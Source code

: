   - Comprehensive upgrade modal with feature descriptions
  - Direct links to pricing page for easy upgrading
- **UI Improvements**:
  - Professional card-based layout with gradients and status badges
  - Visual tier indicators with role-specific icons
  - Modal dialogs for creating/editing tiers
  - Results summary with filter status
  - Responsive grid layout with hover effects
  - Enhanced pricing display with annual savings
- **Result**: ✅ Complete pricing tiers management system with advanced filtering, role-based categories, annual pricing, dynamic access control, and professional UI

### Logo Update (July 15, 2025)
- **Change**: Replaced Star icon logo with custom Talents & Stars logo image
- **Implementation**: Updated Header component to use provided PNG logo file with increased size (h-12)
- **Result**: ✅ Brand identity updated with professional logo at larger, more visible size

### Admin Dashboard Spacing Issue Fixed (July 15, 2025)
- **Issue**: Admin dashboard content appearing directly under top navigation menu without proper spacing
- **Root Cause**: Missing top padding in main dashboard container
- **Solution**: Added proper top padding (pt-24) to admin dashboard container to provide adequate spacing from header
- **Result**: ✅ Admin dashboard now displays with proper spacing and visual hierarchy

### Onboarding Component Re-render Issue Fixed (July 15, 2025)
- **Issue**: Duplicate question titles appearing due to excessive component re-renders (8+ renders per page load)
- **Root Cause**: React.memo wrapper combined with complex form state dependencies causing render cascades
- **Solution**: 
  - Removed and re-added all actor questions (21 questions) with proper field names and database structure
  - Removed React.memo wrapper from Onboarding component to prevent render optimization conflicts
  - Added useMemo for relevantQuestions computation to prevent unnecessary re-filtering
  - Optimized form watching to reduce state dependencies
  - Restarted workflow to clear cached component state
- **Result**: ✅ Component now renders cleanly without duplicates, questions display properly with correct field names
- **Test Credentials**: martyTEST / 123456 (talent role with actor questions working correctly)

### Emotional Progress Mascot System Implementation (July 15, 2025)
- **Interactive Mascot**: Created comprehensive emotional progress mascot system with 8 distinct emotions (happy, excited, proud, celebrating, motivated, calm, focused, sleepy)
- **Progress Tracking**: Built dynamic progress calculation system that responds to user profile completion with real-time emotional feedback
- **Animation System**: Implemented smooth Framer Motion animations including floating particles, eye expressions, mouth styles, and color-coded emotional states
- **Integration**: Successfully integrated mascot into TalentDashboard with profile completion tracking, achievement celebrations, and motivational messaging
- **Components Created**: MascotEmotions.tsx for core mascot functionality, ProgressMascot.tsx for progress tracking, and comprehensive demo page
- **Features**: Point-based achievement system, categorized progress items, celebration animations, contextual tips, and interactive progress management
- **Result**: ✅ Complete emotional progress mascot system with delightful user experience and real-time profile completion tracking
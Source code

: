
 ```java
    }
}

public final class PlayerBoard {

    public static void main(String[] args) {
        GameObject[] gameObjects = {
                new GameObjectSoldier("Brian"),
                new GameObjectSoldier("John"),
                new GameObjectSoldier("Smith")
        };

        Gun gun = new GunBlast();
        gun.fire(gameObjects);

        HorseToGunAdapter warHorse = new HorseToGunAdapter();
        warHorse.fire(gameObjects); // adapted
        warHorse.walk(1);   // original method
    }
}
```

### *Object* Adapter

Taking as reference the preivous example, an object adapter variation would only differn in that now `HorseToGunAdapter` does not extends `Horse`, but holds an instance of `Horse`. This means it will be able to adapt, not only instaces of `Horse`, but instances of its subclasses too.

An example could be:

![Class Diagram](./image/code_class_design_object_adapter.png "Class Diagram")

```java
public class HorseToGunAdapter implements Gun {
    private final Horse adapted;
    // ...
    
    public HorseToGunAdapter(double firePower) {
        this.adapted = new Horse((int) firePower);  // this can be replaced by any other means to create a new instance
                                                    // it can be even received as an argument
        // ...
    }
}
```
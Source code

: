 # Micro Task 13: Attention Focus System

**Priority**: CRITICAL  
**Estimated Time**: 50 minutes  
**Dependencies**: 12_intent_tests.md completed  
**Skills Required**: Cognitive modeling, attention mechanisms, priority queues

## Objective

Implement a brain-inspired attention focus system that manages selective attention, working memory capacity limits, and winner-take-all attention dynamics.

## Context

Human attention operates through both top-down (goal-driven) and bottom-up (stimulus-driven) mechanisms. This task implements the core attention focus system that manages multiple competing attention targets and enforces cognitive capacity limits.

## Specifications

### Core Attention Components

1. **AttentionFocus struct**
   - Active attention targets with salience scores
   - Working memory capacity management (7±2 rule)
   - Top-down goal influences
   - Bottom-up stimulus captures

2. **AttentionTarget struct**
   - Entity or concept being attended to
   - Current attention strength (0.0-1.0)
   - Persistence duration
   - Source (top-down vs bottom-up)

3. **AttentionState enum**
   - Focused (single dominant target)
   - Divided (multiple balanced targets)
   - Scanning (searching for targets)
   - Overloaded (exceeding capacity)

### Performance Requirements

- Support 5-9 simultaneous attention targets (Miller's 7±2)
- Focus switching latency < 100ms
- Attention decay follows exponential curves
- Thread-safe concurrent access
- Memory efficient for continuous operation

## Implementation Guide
--
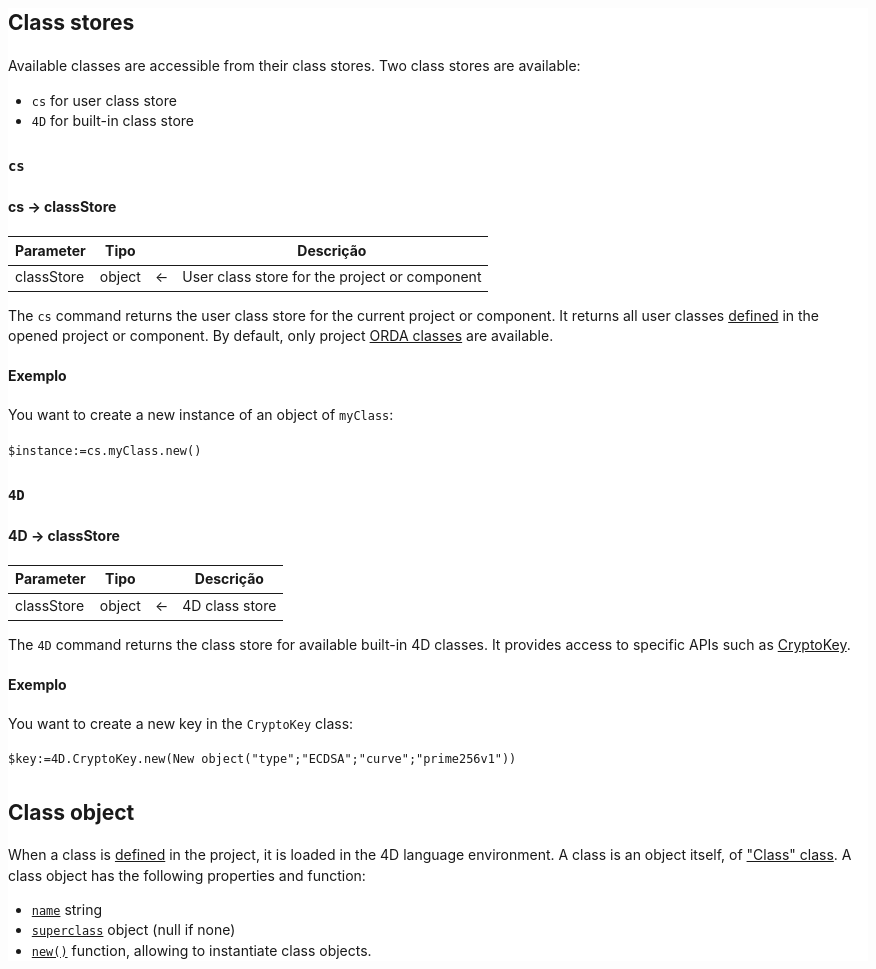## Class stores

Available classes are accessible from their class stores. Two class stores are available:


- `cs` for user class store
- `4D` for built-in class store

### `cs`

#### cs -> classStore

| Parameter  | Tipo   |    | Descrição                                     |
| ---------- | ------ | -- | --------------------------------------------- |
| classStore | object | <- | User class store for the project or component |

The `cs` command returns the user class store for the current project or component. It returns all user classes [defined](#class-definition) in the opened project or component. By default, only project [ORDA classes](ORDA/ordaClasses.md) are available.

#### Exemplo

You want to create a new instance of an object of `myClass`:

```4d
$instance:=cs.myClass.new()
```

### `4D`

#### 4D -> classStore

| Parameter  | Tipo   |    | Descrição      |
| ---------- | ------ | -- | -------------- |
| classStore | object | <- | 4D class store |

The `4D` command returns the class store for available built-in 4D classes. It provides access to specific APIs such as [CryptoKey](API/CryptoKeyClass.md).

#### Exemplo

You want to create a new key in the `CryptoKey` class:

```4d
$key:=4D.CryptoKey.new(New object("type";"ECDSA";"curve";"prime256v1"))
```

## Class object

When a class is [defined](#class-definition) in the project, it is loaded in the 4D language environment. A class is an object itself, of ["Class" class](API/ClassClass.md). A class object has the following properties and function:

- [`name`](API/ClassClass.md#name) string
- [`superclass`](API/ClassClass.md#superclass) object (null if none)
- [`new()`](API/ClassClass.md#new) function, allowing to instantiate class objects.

*DESCRIPTION OF THE TASK*: Check each line of the listing above for the string "real", then report only how many lines have it.

*RESPONSE TO THIS EXERCISE*: 2